* Work request *
The required output is every entry below, copied exactly.
------------------------------
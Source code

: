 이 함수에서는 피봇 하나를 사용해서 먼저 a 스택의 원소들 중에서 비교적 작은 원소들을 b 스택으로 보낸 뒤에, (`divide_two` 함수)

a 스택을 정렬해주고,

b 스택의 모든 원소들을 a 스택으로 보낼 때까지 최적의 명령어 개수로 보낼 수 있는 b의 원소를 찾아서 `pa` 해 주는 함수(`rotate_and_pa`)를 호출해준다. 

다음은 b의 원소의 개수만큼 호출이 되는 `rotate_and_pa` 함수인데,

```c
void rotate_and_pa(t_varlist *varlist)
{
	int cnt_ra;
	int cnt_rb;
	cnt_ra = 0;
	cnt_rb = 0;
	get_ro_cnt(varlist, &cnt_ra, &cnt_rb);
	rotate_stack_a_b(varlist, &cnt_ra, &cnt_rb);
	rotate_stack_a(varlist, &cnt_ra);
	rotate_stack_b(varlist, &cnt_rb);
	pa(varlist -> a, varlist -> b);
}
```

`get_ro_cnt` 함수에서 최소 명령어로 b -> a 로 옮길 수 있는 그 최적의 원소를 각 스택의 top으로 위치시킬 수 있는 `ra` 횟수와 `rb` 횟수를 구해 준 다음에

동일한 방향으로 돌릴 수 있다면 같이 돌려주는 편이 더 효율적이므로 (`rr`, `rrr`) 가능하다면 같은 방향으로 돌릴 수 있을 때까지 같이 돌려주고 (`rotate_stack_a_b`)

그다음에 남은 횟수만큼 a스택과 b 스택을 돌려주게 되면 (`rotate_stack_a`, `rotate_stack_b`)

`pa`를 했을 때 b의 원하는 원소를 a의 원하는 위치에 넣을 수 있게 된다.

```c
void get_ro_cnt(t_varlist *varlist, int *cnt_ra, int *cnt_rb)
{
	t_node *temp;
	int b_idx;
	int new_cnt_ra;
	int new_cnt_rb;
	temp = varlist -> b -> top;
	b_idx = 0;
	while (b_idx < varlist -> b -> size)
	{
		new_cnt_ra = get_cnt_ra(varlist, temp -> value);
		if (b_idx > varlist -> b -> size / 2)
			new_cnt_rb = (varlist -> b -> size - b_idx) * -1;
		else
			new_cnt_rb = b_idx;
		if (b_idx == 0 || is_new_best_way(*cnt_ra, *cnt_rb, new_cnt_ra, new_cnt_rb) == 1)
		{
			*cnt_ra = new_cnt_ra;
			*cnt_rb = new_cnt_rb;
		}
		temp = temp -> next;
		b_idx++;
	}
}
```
------------------------------
* Answer to this problem *
Source code

: 이 함수에서는 피봇 하나를 사용해서 먼저 a 스택의 원소들 중에서 비교적 작은 원소들을 b 스택으로 보낸 뒤에, (`divide_two` 함수)

a 스택을 정렬해주고,

b 스택의 모든 원소들을 a 스택으로 보낼 때까지 최적의 명령어 개수로 보낼 수 있는 b의 원소를 찾아서 `pa` 해 주는 함수(`rotate_and_pa`)를 호출해준다. 

다음은 b의 원소의 개수만큼 호출이 되는 `rotate_and_pa` 함수인데,

```c
void rotate_and_pa(t_varlist *varlist)
{
	int cnt_ra;
	int cnt_rb;
	cnt_ra = 0;
	cnt_rb = 0;
	get_ro_cnt(varlist, &cnt_ra, &cnt_rb);
	rotate_stack_a_b(varlist, &cnt_ra, &cnt_rb);
	rotate_stack_a(varlist, &cnt_ra);
	rotate_stack_b(varlist, &cnt_rb);
	pa(varlist -> a, varlist -> b);
}
```

`get_ro_cnt` 함수에서 최소 명령어로 b -> a 로 옮길 수 있는 그 최적의 원소를 각 스택의 top으로 위치시킬 수 있는 `ra` 횟수와 `rb` 횟수를 구해 준 다음에

동일한 방향으로 돌릴 수 있다면 같이 돌려주는 편이 더 효율적이므로 (`rr`, `rrr`) 가능하다면 같은 방향으로 돌릴 수 있을 때까지 같이 돌려주고 (`rotate_stack_a_b`)

그다음에 남은 횟수만큼 a스택과 b 스택을 돌려주게 되면 (`rotate_stack_a`, `rotate_stack_b`)

`pa`를 했을 때 b의 원하는 원소를 a의 원하는 위치에 넣을 수 있게 된다.

```c
void get_ro_cnt(t_varlist *varlist, int *cnt_ra, int *cnt_rb)
{
	t_node *temp;
	int b_idx;
	int new_cnt_ra;
	int new_cnt_rb;
	temp = varlist -> b -> top;
	b_idx = 0;
	while (b_idx < varlist -> b -> size)
	{
		new_cnt_ra = get_cnt_ra(varlist, temp -> value);
		if (b_idx > varlist -> b -> size / 2)
			new_cnt_rb = (varlist -> b -> size - b_idx) * -1;
		else
			new_cnt_rb = b_idx;
		if (b_idx == 0 || is_new_best_way(*cnt_ra, *cnt_rb, new_cnt_ra, new_cnt_rb) == 1)
		{
			*cnt_ra = new_cnt_ra;
			*cnt_rb = new_cnt_rb;
		}
		temp = temp -> next;
		b_idx++;
	}
}
```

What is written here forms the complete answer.